Very quickly, the robots are pushed aside for a new set of aliens that are quite suspiciously exactly like the old set of aliens from the original trilogy. There are the same types of monsters, with the same capabilities and weapons. The Locust come back as the Swarm. Emergence holes return as nests, and you close them with frag grenades as before. It’s the same old, same old from a play perspective, and like “Star Wars Episode 7: The Force Awakens,” it’s better looking than the original, but you feel like you’ve seen this one before. Because you have.
And my are there are some truly tedious sequences in the game. Early on, thrill as you carry a crate across a large area. Sit, mouth agape, as you once again protect a thing or an area during predictable waves of attacks. It’s a rails shooter that makes no pretense of pretending that you can explore the seemingly big world around you. You go from point A to point B, and you shoot back at things that attack you. When all the monsters are defeated, you move on.
There are driving sequences and interminable areas in which you fight through in one direction and then fight through again as you walk back through the exact same place. There are those silly Gears bits where you have to choose to go left or right (the high road or the low road) as if either choice means anything. (These bits are designed for co-op play, of course. But the variety is limited.)
Your character is … who gives a crap. He’s the teen-lit son of Marcus Feenix, the protagonist from the previous games. Gruff ol’ Marcus makes a showing mid-way through the game and is then—spoiler alert—swallowed up by a monster and carried around like a bad lunch for the next few hours. It’s a less than fitting story line for the guy who saved the planet two decades earlier. And it calls to the mind the inexplicable behavior of Han Solo and Luke Skywalker, the heroes of the original Star Wars trilogy, in The Force Awakens. (Let me get this one straight: Solo loses his ship, abandons his wife, and gives up on his kid. And Skywalker fails at making a new generation of Jedi and then … quits? Way to dump on my childhood, Mr. Abrams.)

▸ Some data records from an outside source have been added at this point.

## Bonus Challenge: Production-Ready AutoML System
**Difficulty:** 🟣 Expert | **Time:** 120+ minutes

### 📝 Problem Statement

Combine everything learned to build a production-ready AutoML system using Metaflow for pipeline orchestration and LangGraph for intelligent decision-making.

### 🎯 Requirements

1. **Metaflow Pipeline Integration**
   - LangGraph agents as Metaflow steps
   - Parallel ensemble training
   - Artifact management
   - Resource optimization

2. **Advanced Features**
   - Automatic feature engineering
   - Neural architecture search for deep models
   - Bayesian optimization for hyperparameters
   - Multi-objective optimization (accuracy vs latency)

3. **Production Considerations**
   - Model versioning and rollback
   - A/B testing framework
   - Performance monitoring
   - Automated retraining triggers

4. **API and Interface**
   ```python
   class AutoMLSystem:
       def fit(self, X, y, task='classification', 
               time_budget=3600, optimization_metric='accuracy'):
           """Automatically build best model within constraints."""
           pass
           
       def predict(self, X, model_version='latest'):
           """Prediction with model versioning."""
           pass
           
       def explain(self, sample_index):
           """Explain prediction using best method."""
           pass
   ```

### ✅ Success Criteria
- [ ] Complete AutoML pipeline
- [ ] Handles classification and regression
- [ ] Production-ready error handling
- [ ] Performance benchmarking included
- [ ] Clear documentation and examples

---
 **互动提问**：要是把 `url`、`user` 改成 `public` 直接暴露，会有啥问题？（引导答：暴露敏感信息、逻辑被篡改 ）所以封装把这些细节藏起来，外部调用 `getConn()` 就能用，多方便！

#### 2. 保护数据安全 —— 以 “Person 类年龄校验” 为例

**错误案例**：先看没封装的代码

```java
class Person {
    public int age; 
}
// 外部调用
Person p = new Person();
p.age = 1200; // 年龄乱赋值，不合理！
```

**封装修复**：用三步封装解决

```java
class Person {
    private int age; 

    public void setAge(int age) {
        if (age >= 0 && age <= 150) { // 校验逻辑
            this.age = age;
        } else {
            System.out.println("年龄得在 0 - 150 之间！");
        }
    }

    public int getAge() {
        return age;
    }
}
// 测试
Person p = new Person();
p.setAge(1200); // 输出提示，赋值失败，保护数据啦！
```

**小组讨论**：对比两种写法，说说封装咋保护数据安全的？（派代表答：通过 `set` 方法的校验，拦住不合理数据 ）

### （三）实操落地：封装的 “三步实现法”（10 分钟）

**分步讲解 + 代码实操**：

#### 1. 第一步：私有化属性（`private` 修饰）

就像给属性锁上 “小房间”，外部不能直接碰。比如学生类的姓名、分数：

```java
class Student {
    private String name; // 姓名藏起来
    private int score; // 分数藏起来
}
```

Anyway, Who Gives a Crap and his two friends—Idiot One Liner and Token Female—from some teen CW drama walk around and banter just like Marcus and his friends did in the earlier trilogy. And while I want to applaud the addition of a woman to the lineup, I’ll just point out that this gender correction already happened in a previous Gears game. And that she brings literally nothing of interest to the table. Sorry, ladies.
These three clowns stroll around a world that is literally populated with stray guns, explosives, and ammo, just like in the original trilogy. In fact, that’s the most unrealistic part of the game. Which, when you think about it, is pretty hilarious.
As I write this, I’m on the final of five acts, but given my experience withe first 85 percent of the game, I feel comfortable stating that it will not redeem itself magically by the end. That said, I’ll finish it. Because I have to, not because I want to.
Put simply, Gears of War 4 is so tedious and repetitive that it’s like a job. Which I have to hope wasn’t the goal. Despite the lush graphics and presentation, it is not recommended, certainly not at the normal $60 price point.